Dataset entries
Start of Block
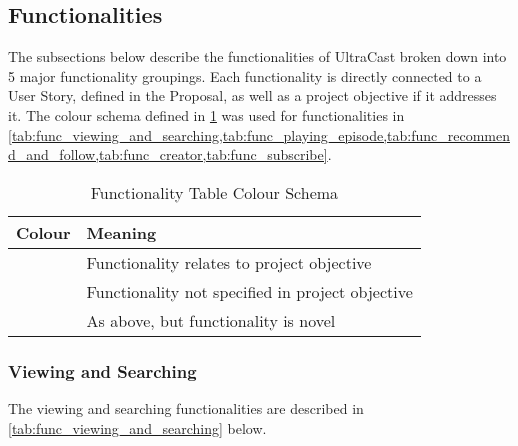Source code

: \documentclass[../report.tex]{subfiles}
\begin{document}
   

\subsection{Functionalities}

The subsections below describe the functionalities of UltraCast broken down into 5
major functionality groupings. Each functionality is directly connected to a User Story,
defined in the Proposal, as well as a project objective if it addresses it. The colour 
schema defined in \cref{tab:func_table_colours} was used for functionalities in  
\cref{tab:func_viewing_and_searching,tab:func_playing_episode,tab:func_recommend_and_follow,tab:func_creator,tab:func_subscribe}.

\begin{longtable}[c]{|l|l|}
  \caption{Functionality Table Colour Schema}
  \label{tab:func_table_colours}\\
  \hline
  \rowcolor[HTML]{E2E2E2} 
  \textbf{Colour} & \textbf{Meaning} \\ \hline
  \endfirsthead
  \endhead
  \cellcolor[HTML]{FFFDD1} & Functionality relates to project objective \\ \hline
  \cellcolor[HTML]{FAFAFA} & Functionality not specified in project objective \\ \hline
  \cellcolor[HTML]{E8FBFF} & As above, but functionality is novel \\ \hline
\end{longtable}

\subsubsection{Viewing and Searching}

The viewing and searching functionalities are described in \cref{tab:func_viewing_and_searching} below.
\end{document}
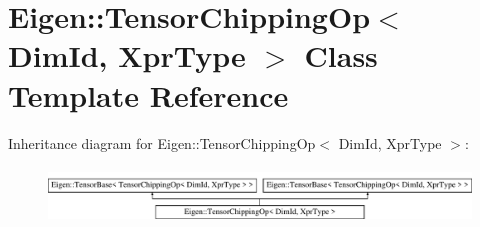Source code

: \hypertarget{class_eigen_1_1_tensor_chipping_op}{}\section{Eigen\+:\+:Tensor\+Chipping\+Op$<$ Dim\+Id, Xpr\+Type $>$ Class Template Reference}
\label{class_eigen_1_1_tensor_chipping_op}
Inheritance diagram for Eigen\+:\+:Tensor\+Chipping\+Op$<$ Dim\+Id, Xpr\+Type $>$\+:\begin{figure}[H]
\begin{center}
\leavevmode
\includegraphics[height=1.521739cm]{class_eigen_1_1_tensor_chipping_op}
\end{center}
\end{figure}
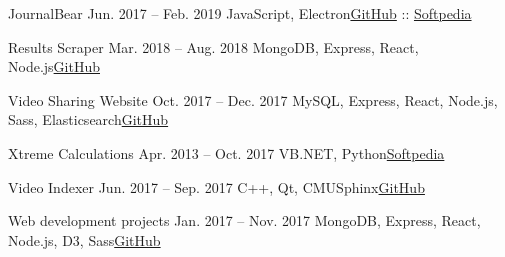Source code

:     \ifdesktop
    \resumeSubheading
      {JournalBear \python}{Jun. 2017 -- Feb. 2019}
      {JavaScript, Electron}{\href{https://github.com/yrahul3910/journal}{GitHub}  :: \href{https://www.softpedia.com/get/Office-tools/Diary-Organizers-Calendar/JournalBear.shtml}{Softpedia}}
    \fi
    
    \ifwebdev
    \resumeSubheading
      {Results Scraper \javascript}{Mar. 2018 -- Aug. 2018}
      {MongoDB, Express, React, Node.js}{\href{https://github.com/yrahul3910/results-scraper-node}{GitHub}}
    \fi
      
    \ifwebdev
    \resumeSubheading
      {Video Sharing Website \javascript}{Oct. 2017 -- Dec. 2017}
      {MySQL, Express, React, Node.js, Sass, Elasticsearch}{\href{https://github.com/yrahul3910/video-sharing-site}{GitHub}}
    \fi
      
    \ifdesktop
    \resumeSubheading
      {Xtreme Calculations \vbnet}{Apr. 2013 -- Oct. 2017}
      {VB.NET, Python}{\href{https://www.softpedia.com/get/Science-CAD/Xtreme-Calculations.shtml}{Softpedia}}
    \fi
      
    \ifdesktop
    \resumeSubheading
      {Video Indexer \cpp}{Jun. 2017 -- Sep. 2017}
      {C++, Qt, CMUSphinx}{\href{https://github.com/yrahul3910/video-indexer}{GitHub}}
    \fi
      
    \ifwebdev
    \resumeSubheading
      {Web development projects \javascript}{Jan. 2017 -- Nov. 2017}
      {MongoDB, Express, React, Node.js, D3, Sass}{\href{https://github.com/yrahul3910/video-indexer}{GitHub}}
    \fi
  \resumeSubHeadingListEnd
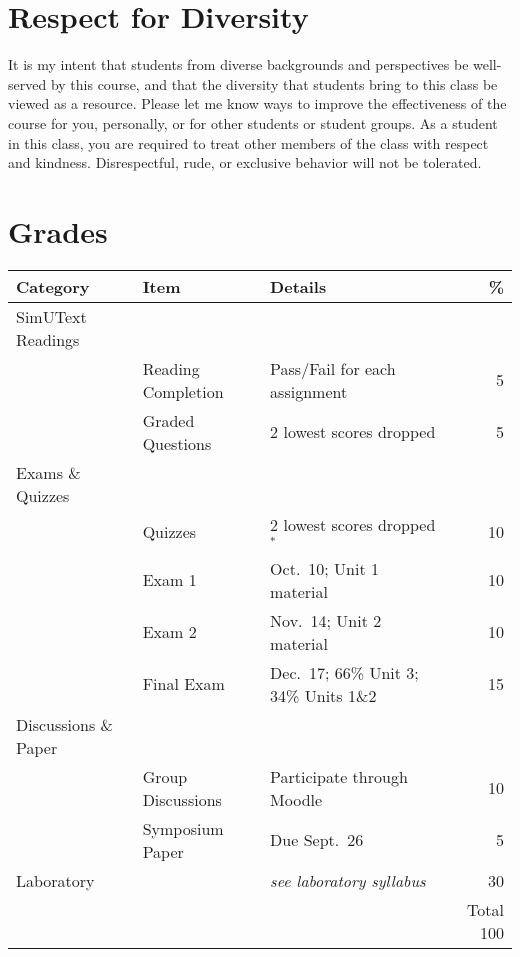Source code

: \documentclass{tufte-handout}
\begin{document}
\begin{fullwidth}
\section{Respect for Diversity}

It is my intent that students from diverse backgrounds and perspectives be well-served by this course, and that the diversity that students bring to this class be viewed as a resource. Please let me know ways to improve the effectiveness of the course for you, personally, or for other students or student groups. As a student in this class, you are required to treat other members of the class with respect and kindness. Disrespectful, rude, or exclusive behavior will not be tolerated.

\section{Grades}


\begin{table}
\begin{tabular}{l l l r}
Category & Item & Details & \% \\
\hline
SimUText Readings & \\
& Reading Completion & Pass/Fail for each assignment & 5 \\
& Graded Questions & 2 lowest scores dropped & 5 \\
\hline
Exams \& Quizzes \\
& Quizzes & 2 lowest scores dropped$^*$ & 10 \\
& Exam 1 & Oct.~10; Unit 1 material & 10 \\
& Exam 2 & Nov.~14; Unit 2 material & 10 \\
& Final Exam & Dec.~17; 66\% Unit 3; 34\% Units 1\&2 & 15 \\ 							%
\hline 
Discussions \& Paper \\
& Group Discussions & Participate through Moodle & 10 \\
 & Symposium Paper & Due Sept.~26 & 5 \\
\hline
Laboratory & & \emph{see laboratory syllabus} & 30 \\
\hline
& & & Total 100
\end{tabular}
\end{table}

\end{fullwidth}
\end{document}
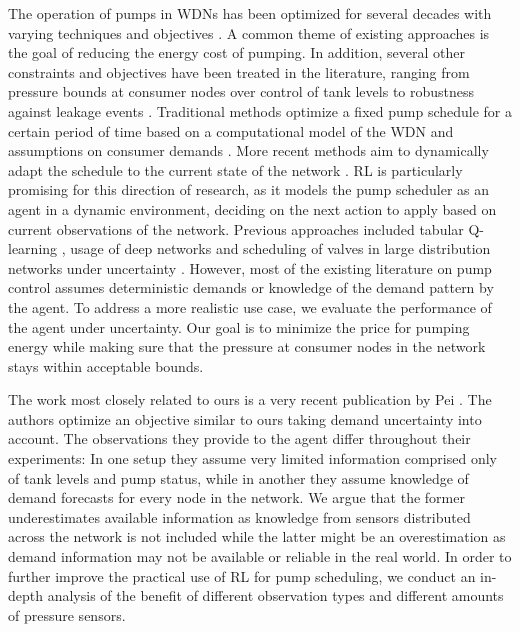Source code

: The operation of pumps in WDNs has been optimized for several decades with
varying techniques and objectives \cite{mala-jetmarova_lost_2017}. A common theme of
existing approaches is the goal of reducing the energy cost of pumping. In
addition, several other constraints and objectives have been treated in the
literature, ranging from pressure bounds at consumer nodes
\cite{hajgato_deep_2020} over control of tank levels \cite{baran_multi-objective_2005} to robustness against leakage events
\cite{giustolisi_operational_2013}.
Traditional methods optimize a fixed pump schedule for a certain
period of time based on a computational model of the WDN and assumptions
on consumer demands \cite{ostfeld_ant_2008}. More recent methods aim to dynamically
adapt the schedule to the current state of the network
\cite{pei_real-time_2025}. RL is particularly promising for this
direction of research, as it models the pump scheduler as an agent in a dynamic
environment, deciding on the next action to apply based on current observations
of the network.
Previous approaches included tabular Q-learning \cite{candelieri_intelligent_2019}, usage of deep networks \cite{hajgato_deep_2020,ma_pump_2024} and scheduling of valves in large distribution networks under uncertainty \cite{belfadil_drl-epanet_2022}.
However, most of the existing literature on
pump control assumes deterministic demands or knowledge of the demand pattern
by the agent. To address a more realistic use case, we evaluate the
performance of the agent under uncertainty. Our goal is to minimize the price
for pumping energy while making sure that the pressure at consumer nodes in
the network stays within acceptable bounds.

The work most closely related to ours is a very recent publication by Pei
\etal \cite{pei_real-time_2025}. The authors optimize an objective similar to
ours taking demand uncertainty into account. The
observations they provide to the agent differ throughout their experiments: In
one setup they assume very limited information comprised only of tank levels
and pump status, while in another they assume knowledge of demand forecasts
for every node in the network. We argue that the former underestimates
available information as knowledge from sensors distributed across the network
is not included while the latter might be an overestimation as demand information may not be available or reliable in the real world. %
In order to further improve the practical use of RL for
pump scheduling, we conduct an in-depth analysis of the benefit of different observation types and different amounts of pressure sensors.
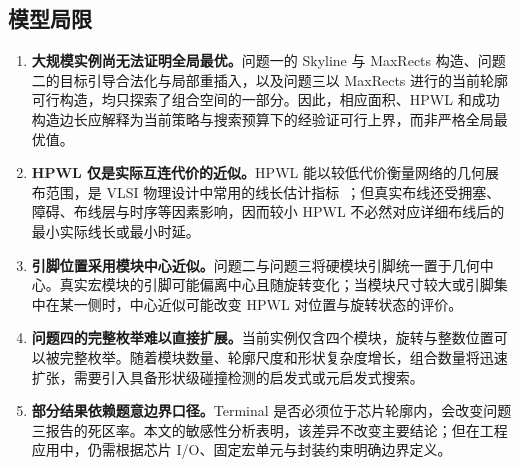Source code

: \subsection{模型局限}
\begin{enumerate}[label=\arabic*.,leftmargin=2.4em,itemsep=0.35em]
  \item \textbf{大规模实例尚无法证明全局最优。}问题一的 Skyline 与 MaxRects 构造、问题二的目标引导合法化与局部重插入，以及问题三以 MaxRects 进行的当前轮廓可行构造，均只探索了组合空间的一部分。因此，相应面积、HPWL 和成功构造边长应解释为当前策略与搜索预算下的经验证可行上界，而非严格全局最优值。
  \item \textbf{HPWL 仅是实际互连代价的近似。}HPWL 能以较低代价衡量网络的几何展布范围，是 VLSI 物理设计中常用的线长估计指标~\cite{kahng2011}；但真实布线还受拥塞、障碍、布线层与时序等因素影响，因而较小 HPWL 不必然对应详细布线后的最小实际线长或最小时延。
  \item \textbf{引脚位置采用模块中心近似。}问题二与问题三将硬模块引脚统一置于几何中心。真实宏模块的引脚可能偏离中心且随旋转变化；当模块尺寸较大或引脚集中在某一侧时，中心近似可能改变 HPWL 对位置与旋转状态的评价。
  \item \textbf{问题四的完整枚举难以直接扩展。}当前实例仅含四个模块，旋转与整数位置可以被完整枚举。随着模块数量、轮廓尺度和形状复杂度增长，组合数量将迅速扩张，需要引入具备形状级碰撞检测的启发式或元启发式搜索。
  \item \textbf{部分结果依赖题意边界口径。}Terminal 是否必须位于芯片轮廓内，会改变问题三报告的死区率。本文的敏感性分析表明，该差异不改变主要结论；但在工程应用中，仍需根据芯片 I/O、固定宏单元与封装约束明确边界定义。
\end{enumerate}

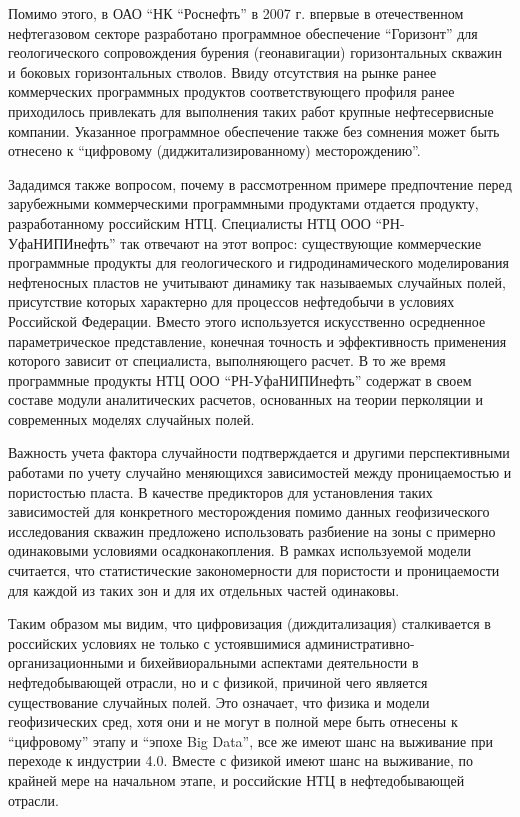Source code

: Помимо этого, в ОАО ``НК ``Роснефть'' в 2007 г. впервые в отечественном нефтегазовом секторе разработано программное обеспечение ``Горизонт'' для геологического сопровождения бурения (геонавигации) горизонтальных скважин и боковых горизонтальных стволов.
Ввиду отсутствия на рынке ранее коммерческих программных продуктов соответствующего профиля ранее приходилось привлекать для выполнения таких работ крупные нефтесервисные компании.
Указанное программное обеспечение также без сомнения может быть отнесено к ``цифровому (диджитализированному) месторождению''.

Зададимся также вопросом, почему в рассмотренном примере предпочтение перед зарубежными коммерческими программными продуктами отдается продукту, разработанному российским НТЦ.
Специалисты НТЦ ООО ``РН-УфаНИПИнефть'' так отвечают на этот вопрос: существующие коммерческие программные продукты для геологического и гидродинамического моделирования нефтеносных пластов не учитывают динамику так называемых случайных полей, присутствие которых характерно для процессов нефтедобычи в условиях Российской Федерации.
Вместо этого используется искусственно осредненное параметрическое представление, конечная точность и эффективность применения которого зависит от специалиста, выполняющего расчет.
В то же время программные продукты НТЦ ООО ``РН-УфаНИПИнефть'' содержат в своем составе модули аналитических расчетов, основанных на теории перколяции и современных моделях случайных полей.

Важность учета фактора случайности подтверждается и другими перспективными работами по учету случайно меняющихся зависимостей между проницаемостью и пористостью пласта.
В качестве предикторов для установления таких зависимостей для конкретного месторождения помимо данных геофизического исследования скважин предложено использовать разбиение на зоны с примерно одинаковыми условиями осадконакопления.
В рамках используемой модели считается, что статистические закономерности для пористости и проницаемости для каждой из таких зон и для их отдельных частей одинаковы.

Таким образом мы видим, что цифровизация (диждитализация) сталкивается в российских условиях не только с устоявшимися административно-организационными и бихейвиоральными аспектами деятельности в нефтедобывающей отрасли, но и с физикой, причиной чего является существование случайных полей.
Это означает, что физика и модели геофизических сред, хотя они и не могут в полной мере быть отнесены к ``цифровому'' этапу и ``эпохе Big Data'', все же имеют шанс на выживание при переходе к индустрии 4.0.
Вместе с физикой имеют шанс на выживание, по крайней мере на начальном этапе, и российские НТЦ в нефтедобывающей отрасли.

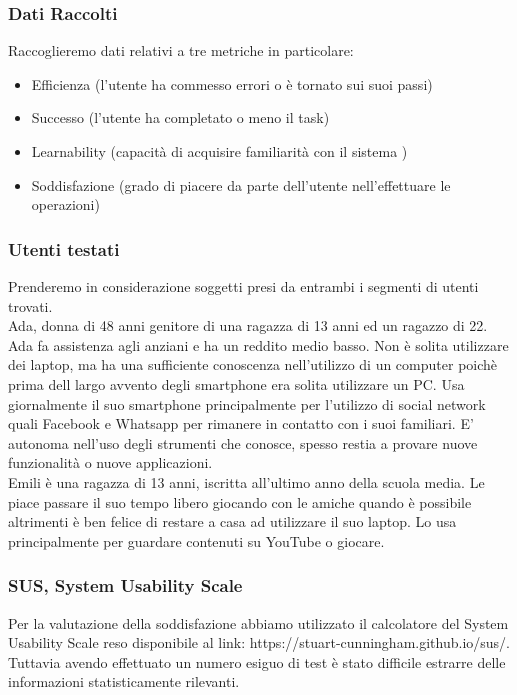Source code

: \documentclass[../Report.tex]{subfiles}
\begin{document}
    \subsubsection{Dati Raccolti}
    Raccoglieremo dati relativi a tre metriche in particolare:
    \begin{itemize}
        \item Efficienza (l’utente ha commesso errori o è tornato sui suoi passi)
        \item Successo (l’utente ha completato o meno il task)
        \item Learnability (capacità di acquisire familiarità con il sistema )
        \item Soddisfazione (grado di piacere da parte dell’utente nell’effettuare le operazioni)
    \end{itemize}
    \subsubsection{Utenti testati}
    Prenderemo in considerazione soggetti presi da entrambi i segmenti di utenti trovati.\\
    Ada, donna di 48 anni genitore di una ragazza di 13 anni ed un ragazzo di 22. Ada fa assistenza agli anziani e ha un reddito medio basso. Non è solita utilizzare dei laptop, ma ha una sufficiente conoscenza nell’utilizzo di un computer poichè prima dell largo avvento degli smartphone era solita utilizzare un PC. Usa giornalmente il suo smartphone principalmente per l’utilizzo di social network quali Facebook e Whatsapp per rimanere in contatto con i suoi familiari. E’ autonoma nell’uso degli strumenti che conosce, spesso restia a provare nuove funzionalità o nuove applicazioni.\\
    Emili è una ragazza di 13 anni, iscritta all’ultimo anno della scuola media. Le piace passare il suo tempo libero giocando con le amiche quando è possibile altrimenti è ben felice di restare a casa ad utilizzare il suo laptop. Lo usa principalmente per guardare contenuti su YouTube o giocare. 

    \subsubsection{SUS, System Usability Scale}
    Per la valutazione della soddisfazione abbiamo utilizzato il calcolatore del System Usability Scale reso disponibile al link: https://stuart-cunningham.github.io/sus/. Tuttavia avendo effettuato un numero esiguo di test è stato difficile estrarre delle informazioni statisticamente rilevanti.
\end{document}

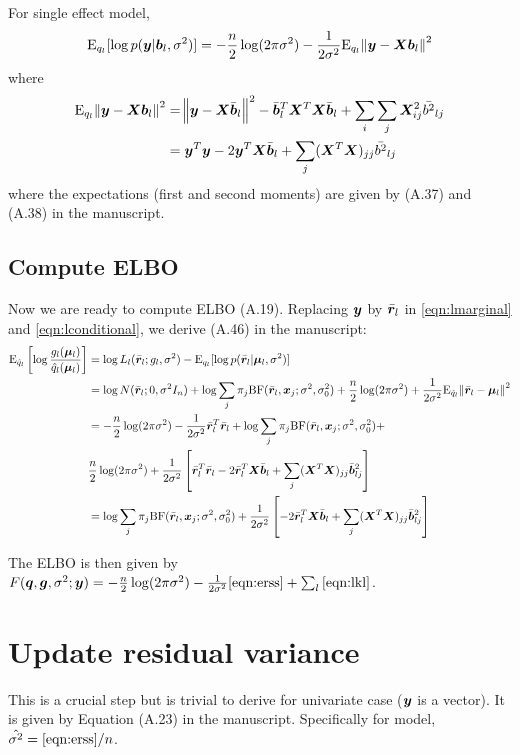 For single effect model,
\begin{equation}
    \text{E}_{q_l}[\log p(\bm y|\bm b_l,\sigma^2)] = -\frac{n}{2}\log(2\pi\sigma^2) - \frac{1}{2\sigma^2}\text{E}_{q_l}\norm{\bm y - \bm X\bm b_l}^2  \label{eqn:lconditional}
\end{equation}
where
\begin{align}
    \text{E}_{q_l}\norm{\bm y - \bm X\bm b_l}^2 &= \norm{\bm y - \bm X \bar{\bm{b}}_l}^2 - \bar{\bm{b}}_l^T\bm X^T\bm X \bar{\bm{b}}_l + \sum_i \sum_j \bm X_{ij}^2 \bar{b^2}_{lj} \\
    &= \bm y^T\bm y -2 \bm y^T \bm X \bar{\bm{b}}_l  + \sum_j (\bm X^T \bm X)_{jj} \bar{b^2}_{lj}
\end{align}
where the expectations (first and second moments) are given by (A.37) and (A.38) in the manuscript. 

\subsection{Compute ELBO}
Now we are ready to compute ELBO (A.19).
Replacing $\bm y$ by $\bar{\bm r}_l$ in \eqref{eqn:lmarginal} and \eqref{eqn:lconditional}, we derive (A.46) in the manuscript:
\begin{align}
    \text{E}_{\hat{q}_l} \left[ \log \frac{g_l(\bm \mu_l)}{\hat{q}_l(\bm \mu_l)} \right] &= \log L_l(\bar{\bm r}_l; g_l,\sigma^2) - \text{E}_{q_l}[\log p(\bar{\bm r}_l|\bm \mu_l,\sigma^2)]  \\
    &= \log N(\bar{\bm r}_l; 0, \sigma^2 I_n) + \log \sum_j \pi_j \text{BF}(\bar{\bm r}_l, \bm x_j; \sigma^2, \sigma^2_0) + \frac{n}{2} \log(2\pi\sigma^2) +\frac{1}{2\sigma^2}\text{E}_{\hat{q}_l}\norm{\bar{\bm r}_l-\bm \mu_l}^2 \\
    &= -\frac{n}{2} \log(2\pi\sigma^2) -\frac{1}{2\sigma^2}\bar{\bm r}_l^T\bar{\bm r}_l + \log \sum_j \pi_j \text{BF}(\bar{\bm r}_l, \bm x_j; \sigma^2, \sigma^2_0) + \\
    & \frac{n}{2} \log(2\pi\sigma^2) +\frac{1}{2\sigma^2}\left[\bar{\bm r}_l^T\bar{\bm r}_l - 2\bar{\bm r}_l^T\bm X \bar{\bm b}_l + \sum_j (\bm X^T \bm X)_{jj} \bar{\bm b}_{lj}^2 \right] \\
    &= \log \sum_j \pi_j \text{BF}(\bar{\bm r}_l, \bm x_j; \sigma^2, \sigma^2_0) + \frac{1}{2\sigma^2}\left[- 2\bar{\bm r}_l^T\bm X \bar{\bm b}_l + \sum_j (\bm X^T \bm X)_{jj} \bar{\bm b}_{lj}^2\right] \label{eqn:lkl}
\end{align}

The ELBO is then given by $F({\bm q},\bm g,\sigma^2; \bm y) = -\frac{n}{2} \log(2\pi\sigma^2) - \frac{1}{2\sigma^2} \eqref{eqn:erss} + \sum_l \eqref{eqn:lkl}$.

\section{Update residual variance}
This is a crucial step but is trivial to derive for univariate case ($\bm y$ is a vector). It is given by Equation (A.23) in the manuscript. Specifically for \susie model, $\hat{\sigma^2} = \eqref{eqn:erss}/n$.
End of Block
Activity
Each line above from the one with "Replacing $\bm y$" up to and including the one with "0, \sigma^2 I_n)" must be set down exactly, and no line outside that span may appear.

Output
Replacing $\bm y$ by $\bar{\bm r}_l$ in \eqref{eqn:lmarginal} and \eqref{eqn:lconditional}, we derive (A.46) in the manuscript:
\begin{align}
    \text{E}_{\hat{q}_l} \left[ \log \frac{g_l(\bm \mu_l)}{\hat{q}_l(\bm \mu_l)} \right] &= \log L_l(\bar{\bm r}_l; g_l,\sigma^2) - \text{E}_{q_l}[\log p(\bar{\bm r}_l|\bm \mu_l,\sigma^2)]  \\
    &= \log N(\bar{\bm r}_l; 0, \sigma^2 I_n) + \log \sum_j \pi_j \text{BF}(\bar{\bm r}_l, \bm x_j; \sigma^2, \sigma^2_0) + \frac{n}{2} \log(2\pi\sigma^2) +\frac{1}{2\sigma^2}\text{E}_{\hat{q}_l}\norm{\bar{\bm r}_l-\bm \mu_l}^2 \\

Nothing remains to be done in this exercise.